Task to carry out => Please return every line below that contains the string "ensuremath".

Exercise data =>
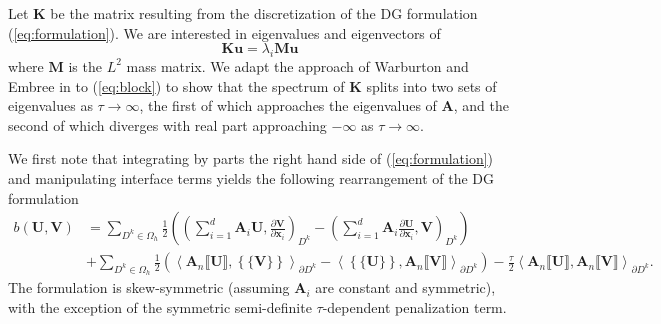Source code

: \documentclass[preprint,10pt]{elsarticle}
\newcommand{\pd}[2]{\frac{\partial#1}{\partial#2}}
\newcommand{\LRp}[1]{\left( #1 \right)}
\newcommand{\LRa}[1]{\left\langle #1 \right\rangle}
\newcommand{\LRc}[1]{\left\{ #1 \right\}}
\newcommand{\jump}[1] {\ensuremath{\llbracket#1\rrbracket}}
\newcommand{\avg}[1] {\ensuremath{\LRc{\!\{#1\}\!}}}
\newcommand{\Oh}{\Omega_h}
\newcommand{\note}[1]{{\color{blue}#1}}
\begin{document}
Let $\bm{K}$ be the matrix resulting from the discretization of the DG formulation (\ref{eq:formulation}).  We are interested in eigenvalues and eigenvectors of 
\[
\bm{K}\bm{u} = \lambda_i\bm{M}\bm{u}
\]
where $\bm{M}$ is the $L^2$ mass matrix.  We adapt the approach of Warburton and Embree in \cite{Warburton20063205} to (\ref{eq:block}) to show that the \note{spectrum} of $\bm{K}$ splits into two sets of eigenvalues as $\tau\rightarrow \infty$, the first of which approaches the eigenvalues of $\bm{A}$, and the second of which diverges with real part approaching $-\infty$ as $\tau\rightarrow \infty$.  

\note{We first note that integrating by parts the right hand side of (\ref{eq:formulation}) and manipulating interface terms yields the following rearrangement of the DG formulation
\begin{align}
b(\bm{U},\bm{V}) &=\sum_{D^k\in \Oh} \frac{1}{2}\LRp{ \LRp{\sum_{i=1}^d\bm{A}_i\bm{U}, \pd{\bm{V}}{\bm{x}_i}}_{D^k} - \LRp{\sum_{i=1}^d\bm{A}_i \pd{\bm{U}}{\bm{x}_i}, {\bm{V}}}_{D^k}} \label{eq:dgformskew}\\
&+ \sum_{D^k\in \Oh}\frac{1}{2}\LRp{\LRa{\bm{A}_n\jump{\bm{U}}, \avg{\bm{V}}}_{\partial D^k}-\LRa{\avg{\bm{U}}, \bm{A}_n\jump{\bm{V}}}_{\partial D^k}} - \frac{\tau}{2}\LRa{\bm{A}_n\jump{\bm{U}},\bm{A}_n\jump{\bm{V}}}_{\partial D^k}.
\nonumber
\end{align}
The formulation is skew-symmetric (assuming $\bm{A}_i$ are constant and symmetric), with the exception of the symmetric semi-definite $\tau$-dependent penalization term.}
\end{document}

Written answer =>
\newcommand{\jump}[1] {\ensuremath{\llbracket#1\rrbracket}}
\newcommand{\avg}[1] {\ensuremath{\LRc{\!\{#1\}\!}}}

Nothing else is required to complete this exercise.